Depuis deux ans, les utilisateurs de l’Énergie du Mali (EDM-SA) subissent d’importantes restrictions dans la fourniture d’électricité. Le délestage peut atteindre jusqu’à 14 heures par jour dans certaines zones de la capitale. Cette situation résulte principalement d’un déficit de production d’électricité.
Le besoin d’investissement dans les infrastructures de production, de transport et de distribution d’électricité s’élève à plusieurs centaines de milliards de francs CFA. Ces investissements nécessitent généralement des garanties, soit par la solidité financière de l’entreprise, soit par une garantie souveraine de l’État. Cependant, depuis une décennie, EDM-SA affiche un déficit budgétaire de plusieurs milliards, avec une dette largement supérieure à son chiffre d’affaires annuel. Cela rend difficile, voire impossible, le financement des investissements par la société elle-même. De plus, la situation sécuritaire, politique et économique actuelle du pays limite l’intérêt des institutions financières pour accorder des financements basés uniquement sur la garantie souveraine de l’État.
Pour pallier le problème de fourniture d’électricité et compenser la faible capacité d’investissement dans le secteur, l’État malien pourrait s’appuyer sur le secteur industriel pour atténuer la crise énergétique. Une mesure clé serait d’exiger que les acteurs industriels produisent 30 % de leur propre consommation énergétique à partir des énergies renouvelables (ENR).
Dans le secteur industriel, l’autoproduction d’énergie, notamment via des groupes électrogènes, alourdit les budgets de fonctionnement. Le coût de production à partir d’un groupe électrogène est trois fois plus élevé que celui du réseau EDM. Cette hausse des coûts pousse de nombreuses industries à réduire leurs heures de travail, entraînant des conséquences telles que le chômage technique des ouvriers ou l’augmentation des prix des produits finis.
Il est donc urgent que les parties prenantes – l’État, EDM-SA et les industriels – créent un cadre de concertation pour mettre en œuvre des mesures pratiques rendant ce projet réalisable.

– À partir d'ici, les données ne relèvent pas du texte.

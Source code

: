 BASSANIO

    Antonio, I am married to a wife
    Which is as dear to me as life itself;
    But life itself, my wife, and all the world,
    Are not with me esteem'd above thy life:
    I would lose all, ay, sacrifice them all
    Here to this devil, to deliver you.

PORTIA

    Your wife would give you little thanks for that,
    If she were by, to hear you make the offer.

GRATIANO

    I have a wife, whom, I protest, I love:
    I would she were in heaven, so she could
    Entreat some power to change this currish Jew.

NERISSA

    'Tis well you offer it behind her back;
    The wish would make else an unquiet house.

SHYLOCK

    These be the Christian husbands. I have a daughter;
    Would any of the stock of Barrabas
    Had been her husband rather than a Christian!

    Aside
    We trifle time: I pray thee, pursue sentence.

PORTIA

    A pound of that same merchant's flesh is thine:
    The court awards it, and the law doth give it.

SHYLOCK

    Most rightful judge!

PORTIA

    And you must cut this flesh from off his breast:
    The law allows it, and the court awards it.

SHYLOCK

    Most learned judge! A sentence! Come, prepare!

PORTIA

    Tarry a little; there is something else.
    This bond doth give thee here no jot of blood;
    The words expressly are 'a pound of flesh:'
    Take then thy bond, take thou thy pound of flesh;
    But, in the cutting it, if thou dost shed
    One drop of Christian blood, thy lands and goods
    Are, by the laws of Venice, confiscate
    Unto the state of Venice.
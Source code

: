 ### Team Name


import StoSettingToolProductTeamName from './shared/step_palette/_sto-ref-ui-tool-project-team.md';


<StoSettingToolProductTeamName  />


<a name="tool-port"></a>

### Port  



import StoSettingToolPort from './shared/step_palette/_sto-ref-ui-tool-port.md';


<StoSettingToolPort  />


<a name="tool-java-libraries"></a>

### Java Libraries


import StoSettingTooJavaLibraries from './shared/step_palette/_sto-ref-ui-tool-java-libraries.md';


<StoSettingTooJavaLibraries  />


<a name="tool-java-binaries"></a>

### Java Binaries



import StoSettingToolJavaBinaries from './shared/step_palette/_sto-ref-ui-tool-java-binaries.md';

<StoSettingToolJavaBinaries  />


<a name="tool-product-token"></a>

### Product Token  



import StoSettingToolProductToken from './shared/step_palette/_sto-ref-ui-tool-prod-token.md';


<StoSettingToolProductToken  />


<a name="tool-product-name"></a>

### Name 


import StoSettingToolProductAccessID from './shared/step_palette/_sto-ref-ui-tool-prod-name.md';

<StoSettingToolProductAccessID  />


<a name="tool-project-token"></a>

La première mesure est réglementaire. L’État doit instaurer une politique énergétique propre pour les secteurs industriel et hôtelier, en imposant aux entreprises de couvrir au moins 30 % de leur consommation énergétique par des ENR. Le surplus d’énergie produit, non consommé sur site, pourrait être injecté dans le réseau d’EDM via des dispositifs techniques appropriés. Pour cela, des dispositions réglementaires devront être prises pour rendre obligatoire le quota de 30 % d’énergie renouvelable et permettre l’injection du surplus dans le réseau d’EDM.

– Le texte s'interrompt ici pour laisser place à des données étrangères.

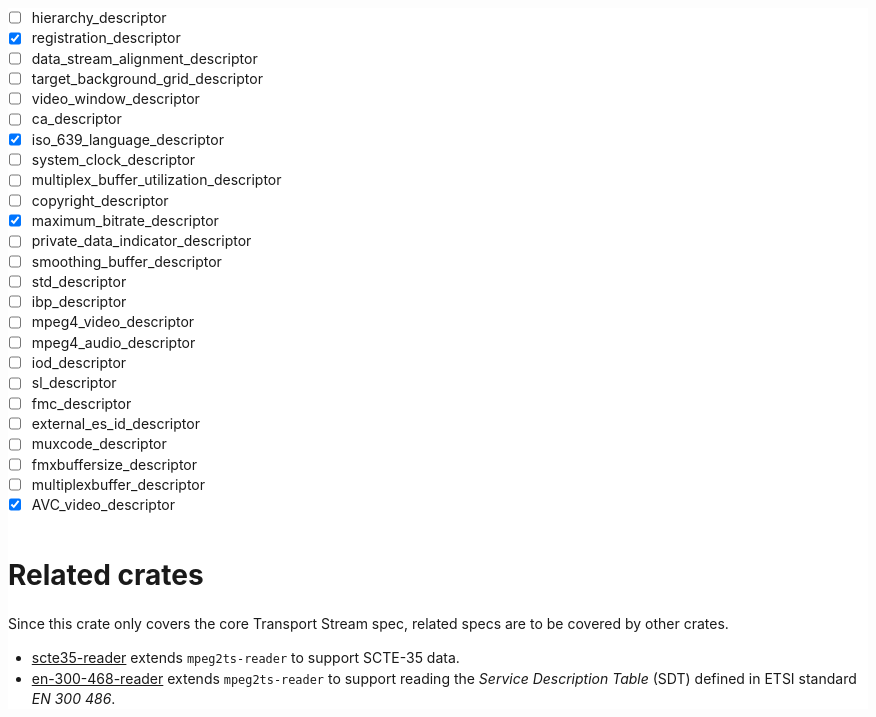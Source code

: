   - [ ] hierarchy_descriptor
  - [x] registration_descriptor
  - [ ] data_stream_alignment_descriptor
  - [ ] target_background_grid_descriptor
  - [ ] video_window_descriptor
  - [ ] ca_descriptor
  - [x] iso_639_language_descriptor
  - [ ] system_clock_descriptor
  - [ ] multiplex_buffer_utilization_descriptor
  - [ ] copyright_descriptor
  - [x] maximum_bitrate_descriptor
  - [ ] private_data_indicator_descriptor
  - [ ] smoothing_buffer_descriptor
  - [ ] std_descriptor
  - [ ] ibp_descriptor
  - [ ] mpeg4_video_descriptor
  - [ ] mpeg4_audio_descriptor
  - [ ] iod_descriptor
  - [ ] sl_descriptor
  - [ ] fmc_descriptor
  - [ ] external_es_id_descriptor
  - [ ] muxcode_descriptor
  - [ ] fmxbuffersize_descriptor
  - [ ] multiplexbuffer_descriptor
  - [x] AVC_video_descriptor

# Related crates

Since this crate only covers the core Transport Stream spec, related specs are to be covered by other crates.

 - [scte35-reader](https://crates.io/crates/scte35-reader) extends `mpeg2ts-reader` to support SCTE-35 data.
 - [en-300-468-reader](https://crates.io/crates/en-300-468-reader) extends `mpeg2ts-reader` to support reading the
   *Service Description Table* (SDT) defined in ETSI standard *EN 300 486*.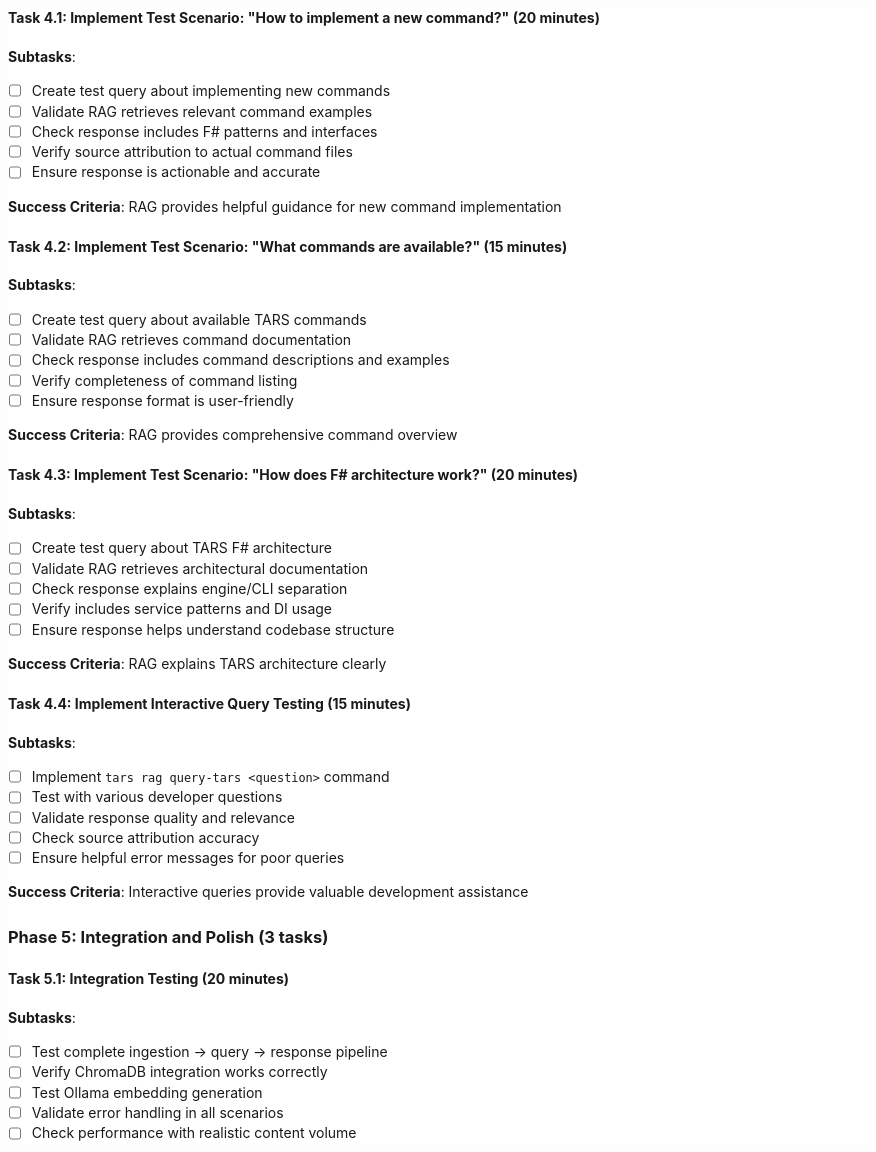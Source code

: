 #### Task 4.1: Implement Test Scenario: "How to implement a new command?" (20 minutes)

**Subtasks**:
- [ ] Create test query about implementing new commands
- [ ] Validate RAG retrieves relevant command examples
- [ ] Check response includes F# patterns and interfaces
- [ ] Verify source attribution to actual command files
- [ ] Ensure response is actionable and accurate

**Success Criteria**: RAG provides helpful guidance for new command implementation

#### Task 4.2: Implement Test Scenario: "What commands are available?" (15 minutes)

**Subtasks**:
- [ ] Create test query about available TARS commands
- [ ] Validate RAG retrieves command documentation
- [ ] Check response includes command descriptions and examples
- [ ] Verify completeness of command listing
- [ ] Ensure response format is user-friendly

**Success Criteria**: RAG provides comprehensive command overview

#### Task 4.3: Implement Test Scenario: "How does F# architecture work?" (20 minutes)

**Subtasks**:
- [ ] Create test query about TARS F# architecture
- [ ] Validate RAG retrieves architectural documentation
- [ ] Check response explains engine/CLI separation
- [ ] Verify includes service patterns and DI usage
- [ ] Ensure response helps understand codebase structure

**Success Criteria**: RAG explains TARS architecture clearly

#### Task 4.4: Implement Interactive Query Testing (15 minutes)

**Subtasks**:
- [ ] Implement `tars rag query-tars <question>` command
- [ ] Test with various developer questions
- [ ] Validate response quality and relevance
- [ ] Check source attribution accuracy
- [ ] Ensure helpful error messages for poor queries

**Success Criteria**: Interactive queries provide valuable development assistance

### **Phase 5: Integration and Polish (3 tasks)**

#### Task 5.1: Integration Testing (20 minutes)

**Subtasks**:
- [ ] Test complete ingestion → query → response pipeline
- [ ] Verify ChromaDB integration works correctly
- [ ] Test Ollama embedding generation
- [ ] Validate error handling in all scenarios
- [ ] Check performance with realistic content volume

La deuxième mesure est incitative. Dans toutes les régions touchées par des crises énergétiques, les décideurs ont toujours adopté des politiques incitatives pour encourager la production d’électricité. Ainsi, en plus d’accorder des exonérations sur les équipements solaires, l’État pourrait instaurer une prime forfaitaire par mégawatt installé pour les industriels et simplifier les démarches administratives afin d’accélérer la réalisation des projets.
En termes de capacité, les 30 % d’énergie renouvelable exigés du secteur industriel représenteraient environ 70 MWc de panneaux solaires, soit l’équivalent de la consommation de plus de 40 000 foyers. Cela permettrait également à EDM-SA de réaliser des économies substantielles sur l’achat de carburant et de réduire le budget de subvention de l’État à EDM.
En termes de mobilisation des investissements, contrairement à EDM-SA, les flux de trésorerie des industries permettent de mobiliser rapidement des fonds auprès des banques locales pour financer ces projets.
Pour la réalisation du projet, deux options peuvent être envisagées : l’installation de la centrale de production sur le site industriel ou hors site. Dans le premier cas, si l’espace disponible sur les toits ou au sol est suffisant, la centrale sera directement implantée sur le site de l’usine. Dans le second cas, si l’espace disponible est insuffisant, l’industriel pourra opter pour un partenariat avec un développeur local de projet via un contrat de leasing. Ce dernier produira l’énergie sur un site externe et l’injectera dans le réseau d’EDM, avec un mécanisme d’achat ou de compensation énergétique (net metering).
En termes de bénéfices attendus, la mise en œuvre de ce projet permettrait non seulement de réduire les effets du délestage sur les industries, mais aussi de diminuer la pression exercée par leur consommation sur le réseau d’EDM. Cela contribuerait à améliorer la qualité de service pour l’ensemble des utilisateurs et à renforcer la résilience énergétique du Mali.